Stored data:
____
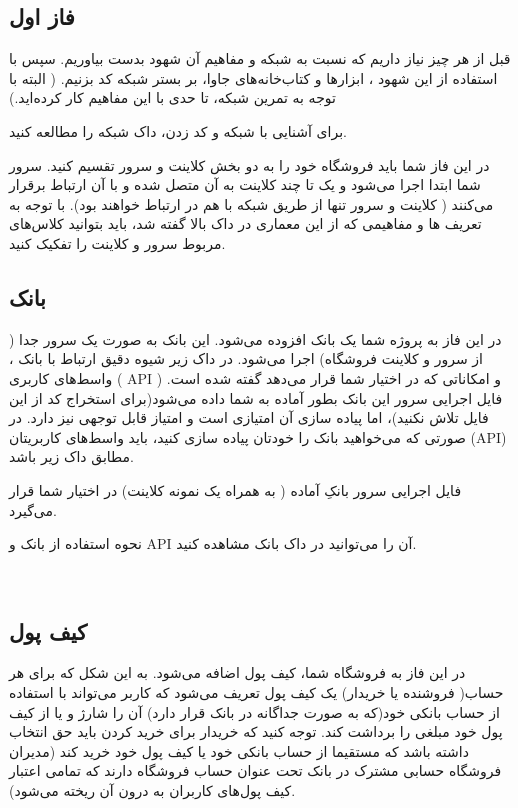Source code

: \documentclass[]{article}
\begin{document}
\subsection*{{\titr فاز اول}}

قبل از هر چیز نیاز داریم که نسبت به شبکه و مفاهیم آن شهود بدست بیاوریم. سپس با استفاده از این شهود ، ابزار‌ها و کتاب‌خانه‌های جاوا، بر بستر شبکه کد بزنیم. ( البته با توجه به تمرین شبکه، تا حدی با این مفاهیم کار کرده‌اید.)


برای آشنایی با شبکه و کد زدن، \textcolor{CustomColor}{داک شبکه} را مطالعه کنید.


در این فاز شما باید فروشگاه خود را به دو بخش کلاینت و سرور تقسیم کنید. سرور شما ابتدا اجرا می‌شود و یک تا چند کلاینت به آن متصل شده و با آن ارتباط برقرار می‌کنند ( کلاینت و سرور تنها از طریق شبکه با هم در ارتباط خواهند بود). با توجه به تعریف ها و مفاهیمی که از این معماری در داک بالا گفته شد، باید  بتوانید کلاس‌های مربوط سرور و کلاینت را تفکیک کنید.



\subsection*{{\titr بانک}}

در این فاز به پروژه شما یک بانک افزوده می‌شود. این بانک به صورت یک سرور جدا ( از سرور و کلاینت فروشگاه‌) اجرا می‌شود. در داک زیر شیوه دقیق ارتباط با بانک ، واسط‌های کاربری  ( API )‌ و امکاناتی که در اختیار شما قرار می‌دهد گفته شده است. فایل اجرایی سرور این بانک بطور آماده به شما داده می‌شود(برای استخراج کد از این فایل تلاش نکنید)، اما پیاده سازی آن امتیازی است و امتیاز قابل توجهی نیز دارد. در صورتی که می‌خواهید بانک را خودتان پیاده سازی کنید، باید واسط‌های کاربریتان (API)‌ مطابق داک زیر باشد.

فایل اجرایی سرور بانکِ آماده ( به همراه یک نمونه کلاینت) در اختیار شما قرار می‌گیرد.

نحوه استفاده از بانک و API آن را می‌توانید در \textcolor{CustomColor}{داک بانک} مشاهده کنید.

\newpage


 \Large \textbf{\\
}
\subsection*{{\titr کیف پول}}
در این فاز به \textcolor{CustomColor}{فروشگاه} شما، کیف پول اضافه می‌شود. به این شکل که برای هر حساب( فروشنده یا خریدار) یک کیف پول تعریف می‌شود که کاربر می‌تواند با استفاده از حساب بانکی خود(که به صورت جداگانه در بانک قرار دارد) آن را شارژ و یا از کیف پول خود مبلغی را برداشت کند. توجه کنید که خریدار برای خرید کردن باید حق انتخاب داشته باشد که مستقیما از حساب بانکی خود یا کیف پول خود خرید کند (مدیران فروشگاه حسابی مشترک در بانک تحت عنوان حساب فروشگاه دارند که تمامی اعتبار کیف پول‌های کاربران به درون آن ریخته می‌شود).
\end{document}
____
> GOAL OF THE EXERCISE:
Go through the entries. Report every line that contains the word "استفاده".

> ANSWER:
قبل از هر چیز نیاز داریم که نسبت به شبکه و مفاهیم آن شهود بدست بیاوریم. سپس با استفاده از این شهود ، ابزار‌ها و کتاب‌خانه‌های جاوا، بر بستر شبکه کد بزنیم. ( البته با توجه به تمرین شبکه، تا حدی با این مفاهیم کار کرده‌اید.)
نحوه استفاده از بانک و API آن را می‌توانید در \textcolor{CustomColor}{داک بانک} مشاهده کنید.
در این فاز به \textcolor{CustomColor}{فروشگاه} شما، کیف پول اضافه می‌شود. به این شکل که برای هر حساب( فروشنده یا خریدار) یک کیف پول تعریف می‌شود که کاربر می‌تواند با استفاده از حساب بانکی خود(که به صورت جداگانه در بانک قرار دارد) آن را شارژ و یا از کیف پول خود مبلغی را برداشت کند. توجه کنید که خریدار برای خرید کردن باید حق انتخاب داشته باشد که مستقیما از حساب بانکی خود یا کیف پول خود خرید کند (مدیران فروشگاه حسابی مشترک در بانک تحت عنوان حساب فروشگاه دارند که تمامی اعتبار کیف پول‌های کاربران به درون آن ریخته می‌شود).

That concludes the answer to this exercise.